She turns the page, lets her eyes travel across the printed words. These days, Addie steals books as eagerly as food, a vital piece of daily nourishment. And while she prefers novels to philosophers—adventures and escapes—this particular one is a prop, a key, designed to gain her entry to a specific door.

She has timed her presence in the park, seated herself at the garden’s edge along the route she knows Madame Geoffrin tends to favor. And when the woman comes ambling down the path, she knows just what to do.

She turns the page, pretending to be engrossed.

Out of the corner of her eye, Addie can see the woman coming, her handmaid a step behind, her arms full of flowers, and she rises to her feet, eyes still cast upon her book, turns, and makes two strides before the inevitable collision, careful not to knock the woman down, but simply startle her, while the book falls onto the path between them.

“Foolish thing,” snaps Madame Geoffrin.

“I’m so sorry,” says Addie at the same time. “Are you hurt?”

“No,” says the woman, dropping her gaze from her attacker to the book. “And what has you so distracted?”

The handmaid scoops up the fallen book and passes it to her mistress. Geoffrin considers the title.

Pensées Philosophiques.

“Diderot,” she observes. “And who taught you to read such lofty things as this?”

“My father taught me.” “Himself? You fortunate girl.”

“It was a start,” answers Addie, “but a woman must take responsibility for her own education, for no man truly will.”

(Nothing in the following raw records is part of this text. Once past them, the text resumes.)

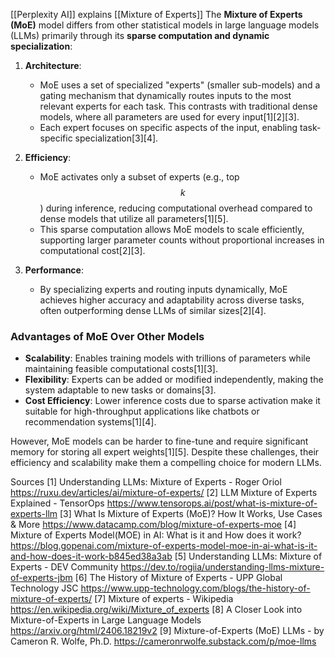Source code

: [[Perplexity AI]] explains [[Mixture of Experts]]
The **Mixture of Experts (MoE)** model differs from other statistical models in large language models (LLMs) primarily through its **sparse computation and dynamic specialization**:

1. **Architecture**:
   - MoE uses a set of specialized "experts" (smaller sub-models) and a gating mechanism that dynamically routes inputs to the most relevant experts for each task. This contrasts with traditional dense models, where all parameters are used for every input[1][2][3].
   - Each expert focuses on specific aspects of the input, enabling task-specific specialization[3][4].

2. **Efficiency**:
   - MoE activates only a subset of experts (e.g., top $$k$$) during inference, reducing computational overhead compared to dense models that utilize all parameters[1][5].
   - This sparse computation allows MoE models to scale efficiently, supporting larger parameter counts without proportional increases in computational cost[2][3].

3. **Performance**:
   - By specializing experts and routing inputs dynamically, MoE achieves higher accuracy and adaptability across diverse tasks, often outperforming dense LLMs of similar sizes[2][4].

### Advantages of MoE Over Other Models
- **Scalability**: Enables training models with trillions of parameters while maintaining feasible computational costs[1][3].
- **Flexibility**: Experts can be added or modified independently, making the system adaptable to new tasks or domains[3].
- **Cost Efficiency**: Lower inference costs due to sparse activation make it suitable for high-throughput applications like chatbots or recommendation systems[1][4].

However, MoE models can be harder to fine-tune and require significant memory for storing all expert weights[1][5]. Despite these challenges, their efficiency and scalability make them a compelling choice for modern LLMs.

Sources
[1] Understanding LLMs: Mixture of Experts - Roger Oriol https://ruxu.dev/articles/ai/mixture-of-experts/
[2] LLM Mixture of Experts Explained - TensorOps https://www.tensorops.ai/post/what-is-mixture-of-experts-llm
[3] What Is Mixture of Experts (MoE)? How It Works, Use Cases & More https://www.datacamp.com/blog/mixture-of-experts-moe
[4] Mixture of Experts Model(MOE) in AI: What is it and How does it work? https://blog.gopenai.com/mixture-of-experts-model-moe-in-ai-what-is-it-and-how-does-it-work-b845ed38a3ab
[5] Understanding LLMs: Mixture of Experts - DEV Community https://dev.to/rogiia/understanding-llms-mixture-of-experts-jbm
[6] The History of Mixture of Experts - UPP Global Technology JSC https://www.upp-technology.com/blogs/the-history-of-mixture-of-experts/
[7] Mixture of experts - Wikipedia https://en.wikipedia.org/wiki/Mixture_of_experts
[8] A Closer Look into Mixture-of-Experts in Large Language Models https://arxiv.org/html/2406.18219v2
[9] Mixture-of-Experts (MoE) LLMs - by Cameron R. Wolfe, Ph.D. https://cameronrwolfe.substack.com/p/moe-llms
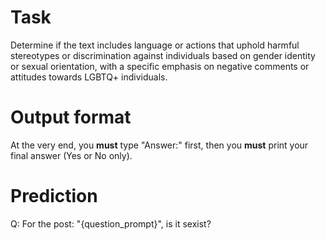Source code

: # Task
Determine if the text includes language or actions that uphold harmful stereotypes or discrimination against individuals based on gender identity or sexual orientation, with a specific emphasis on negative comments or attitudes towards LGBTQ+ individuals.

# Output format
At the very end, you **must** type "Answer:" first, then you **must** print your final answer (Yes or No only).

# Prediction
Q: For the post: "{question_prompt}", is it sexist?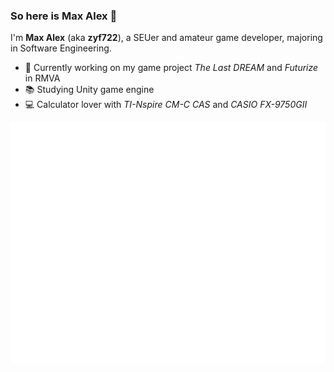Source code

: ### So here is Max Alex 👋

I'm **Max Alex** (aka **zyf722**), a SEUer and amateur game developer, majoring in Software Engineering.

- :construction: Currently working on my game project _The Last DREAM_ and _Futurize_ in RMVA
- :books: Studying Unity game engine
- :computer: Calculator lover with _TI-Nspire CM-C CAS_ and _CASIO FX-9750GII_

![Metrics](https://github.com/zyf722/zyf722/blob/main/github-metrics.svg)

<!--
**zyf722/zyf722** is a ✨ _special_ ✨ repository because its `README.md` (this file) appears on your GitHub profile.

Here are some ideas to get you started:

- 🔭 I’m currently working on ...
- 🌱 I’m currently learning ...
- 👯 I’m looking to collaborate on ...
- 🤔 I’m looking for help with ...
- 💬 Ask me about ...
- 📫 How to reach me: ...
- 😄 Pronouns: ...
- ⚡ Fun fact: ...
-->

“How true,” says Geoffrin.

They are playing out a script, though the other woman does not know it. Most people have only one chance to make a first impression, but luckily, Addie has by now had several.

The older woman frowns. “But out in the park with no maidservant? No chaperone? Don’t you worry that people will talk?”

A defiant smile flashes across Addie’s lips. “I suppose I prefer my freedom to my reputation.”

Madame Geoffrin laughs, a short sound, more surprise than amusement. “My dear, there are ways to buck the system, and ways to play it. What is your name?”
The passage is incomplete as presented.